Un algorithme développé par sa société permet d’analyser des millions de mots-clés afin d’en extraire ceux qui marchent sur internet.

Des listes d’intitulés d’articles sont alors établies. A partir de celles-ci, les quelque 1.000 rédacteurs freelance du groupe, qui édite 500 sites en Europe, écrivent leurs articles, qui contiennent les mots-clés imposés dans le titre, mais parfois également dans le corps du texte.

Bien avant le mois de novembre, les recherches sur “Noël” et “cadeaux” pullulent, mais Populis va plus loin en produisant des textes sur une pléthore de mots-clés prévus par son algorithme, avec par exemple des articles sur l’association “hôtel+New York+Greenwich village+Noël”.

“Un bon contenu reçoit beaucoup de trafic, est beaucoup partagé sur les réseaux sociaux et l’internaute y passe beaucoup de temps”, résume M. Ascani. Les sujets les plus populaires (finance personnelle, voyage et shopping) sont souvent intemporels.

Les rédacteurs sont payés au moins 5 euros par article, mais la rémunération augmente en fonction du trafic qu’il attire et des clics sur les publicités ciblées qui s’affichent autour. Celles-ci sont fournies par les régies de géants du web comme Google (AdSense) ou Yahoo.

Populis, fondé en Italie en 2004, produit aujourd’hui 20.000 articles par mois en italien, français, anglais, allemand, néerlandais, espagnol et portugais, qui ne sont relus qu’après leur mise en ligne.

Sur le même modèle, plusieurs entreprises appelées “fermes de contenus” prospèrent aujourd’hui aux Etats-Unis.

La plus importante, Demand Media, devrait bientôt être introduite en Bourse avec une valorisation de plus d’un milliard de dollars. AOL, mais aussi Yahoo!, qui s’est renforcé dans ce domaine en rachetant Associated Content en mai, se sont également lancés.

Certains ont même réussi à prendre pied dans l’univers des médias traditionnels: Demand Media produit ainsi les “conseils de voyage” du site du quotidien USA Today.

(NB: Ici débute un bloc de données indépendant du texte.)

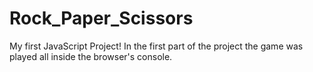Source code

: # Rock_Paper_Scissors
My first JavaScript Project!
In the first part of the project the game was played all inside the browser's console. 


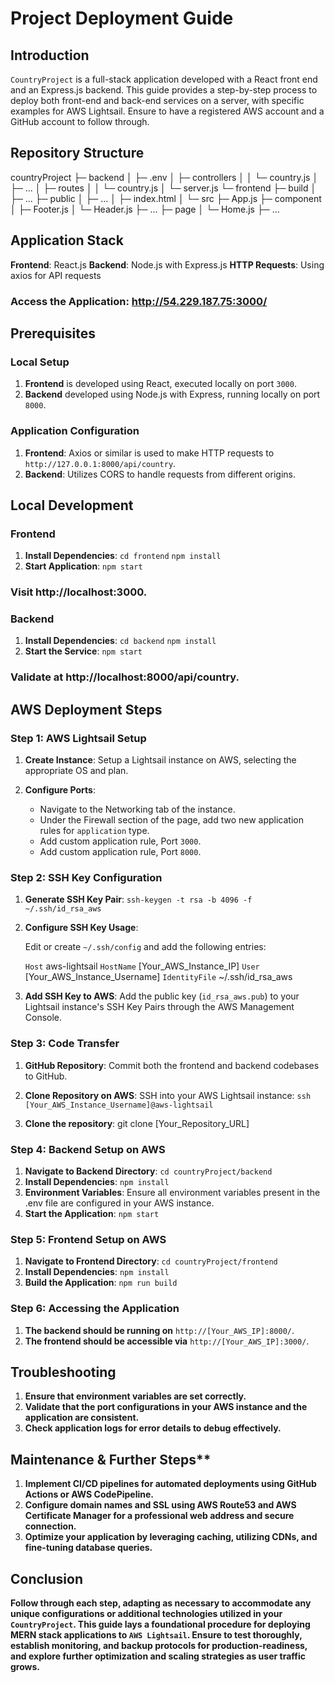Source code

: # Project Deployment Guide

## Introduction

`CountryProject` is a full-stack application developed with a React front end and an Express.js backend. This guide provides a step-by-step process to deploy both front-end and back-end services on a server, with specific examples for AWS Lightsail. Ensure to have a registered AWS account and a GitHub account to follow through.

## Repository Structure

countryProject
├─ backend
│  ├─ .env
│  ├─ controllers
│  │  └─ country.js
│  ├─ ...
│  ├─ routes
│  │  └─ country.js
│  └─ server.js
└─ frontend
   ├─ build
   │  ├─ ...
   ├─ public
   │  ├─ ...
   │  ├─ index.html
   │
   └─ src
      ├─ App.js
      ├─ component
      │  ├─ Footer.js
      │  └─ Header.js
      ├─ ...
      ├─ page
      │  └─ Home.js
      ├─ ...
      
## Application Stack
**Frontend**: React.js
**Backend**: Node.js with Express.js
**HTTP Requests**: Using axios for API requests

### Access the Application: http://54.229.187.75:3000/

## Prerequisites

### Local Setup

1. **Frontend** is developed using React, executed locally on port `3000`.
2. **Backend** developed using Node.js with Express, running locally on port `8000`.

### Application Configuration

1. **Frontend**: Axios or similar is used to make HTTP requests to `http://127.0.0.1:8000/api/country`.
2. **Backend**: Utilizes CORS to handle requests from different origins.

## Local Development
### Frontend
1. **Install Dependencies**: 
   `cd frontend`
   `npm install`
2. **Start Application**:
   `npm start`
### Visit http://localhost:3000.

### Backend
1. **Install Dependencies**:
   `cd backend`
   `npm install`
2. **Start the Service**:
   `npm start`
### Validate at http://localhost:8000/api/country.

## AWS Deployment Steps

### Step 1: AWS Lightsail Setup

1. **Create Instance**: Setup a Lightsail instance on AWS, selecting the appropriate OS and plan.

2. **Configure Ports**:
   - Navigate to the Networking tab of the instance.
   - Under the Firewall section of the page, add two new application rules for `application` type.
   - Add custom application rule, Port `3000`.
   - Add custom application rule, Port `8000`.

### Step 2: SSH Key Configuration
1. **Generate SSH Key Pair**: `ssh-keygen -t rsa -b 4096 -f ~/.ssh/id_rsa_aws`

2. **Configure SSH Key Usage**: 

   Edit or create `~/.ssh/config` and add the following entries: 

   `Host` aws-lightsail
   `HostName` [Your_AWS_Instance_IP]
   `User` [Your_AWS_Instance_Username]
   `IdentityFile` ~/.ssh/id_rsa_aws

3. **Add SSH Key to AWS**: Add the public key (`id_rsa_aws.pub`) to your Lightsail instance's SSH Key Pairs through the AWS Management Console.

### Step 3: Code Transfer
1. **GitHub Repository**: Commit both the frontend and backend codebases to GitHub.

2. **Clone Repository on AWS**:
    SSH into your AWS Lightsail instance: `ssh [Your_AWS_Instance_Username]@aws-lightsail`

3. **Clone the repository**:
    git clone [Your_Repository_URL]

### Step 4: Backend Setup on AWS
1. **Navigate to Backend Directory**: `cd countryProject/backend`
2. **Install Dependencies**: `npm install`
3. **Environment Variables**: Ensure all environment variables present in the .env file are configured in your AWS instance.
4. **Start the Application**: `npm start`

### Step 5: Frontend Setup on AWS
1. **Navigate to Frontend Directory**: `cd countryProject/frontend`
2. **Install Dependencies**: `npm install`
3. **Build the Application**: `npm run build`

### Step 6: Accessing the Application
1. **The backend should be running on** `http://[Your_AWS_IP]:8000/`.
2. **The frontend should be accessible via** `http://[Your_AWS_IP]:3000/`.

## Troubleshooting

1. **Ensure that environment variables are set correctly.**
2. **Validate that the port configurations in your AWS instance and the application are consistent.**
3. **Check application logs for error details to debug effectively.**
## Maintenance & Further Steps**
1. **Implement CI/CD pipelines for automated deployments using GitHub Actions or AWS CodePipeline.**
2. **Configure domain names and SSL using AWS Route53 and AWS Certificate Manager for a professional web address and secure connection.**
3. **Optimize your application by leveraging caching, utilizing CDNs, and fine-tuning database queries.**
## Conclusion
**Follow through each step, adapting as necessary to accommodate any unique configurations or additional technologies utilized in your `CountryProject`. This guide lays a foundational procedure for deploying MERN stack applications to `AWS Lightsail`.
Ensure to test thoroughly, establish monitoring, and backup protocols for production-readiness, and explore further optimization and scaling strategies as user traffic grows.**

En Europe, Populis “voit une possibilité de croissance forte, il n’y a pas de concurrent donc on veut consolider le marché”, indique son fondateur, qui espère produire 100.000 articles par mois d’ici deux ans.

Fonctionnant sur un modèle légèrement différent, le groupe canadien Suite101 s’attaque depuis deux ans au Vieux continent, ouvrant des bureaux à Berlin, Madrid et Paris.

“Nos 1.500 auteurs choisissent eux-mêmes les sujets sur lesquels ils écrivent. Rien n’est imposé, mais ils sont rémunérés en fonction du nombre de clics sur les publicités entourant les articles”, explique son directeur France, Jérémy Reboul.

Ils reçoivent d’ailleurs des conseils du site pour améliorer le référencement de leurs textes et choisir les sujets les plus payants, qui souvent sont intemporels. Tarif moyen: 2,50 euros pour une page vue mille fois.

“C’est un peu comme les royalties. L’article est un capital sur lequel l’auteur touche des intérêts. A court terme ce n’est pas très rémunérateur, mais à long terme si”, affirme M. Reboul.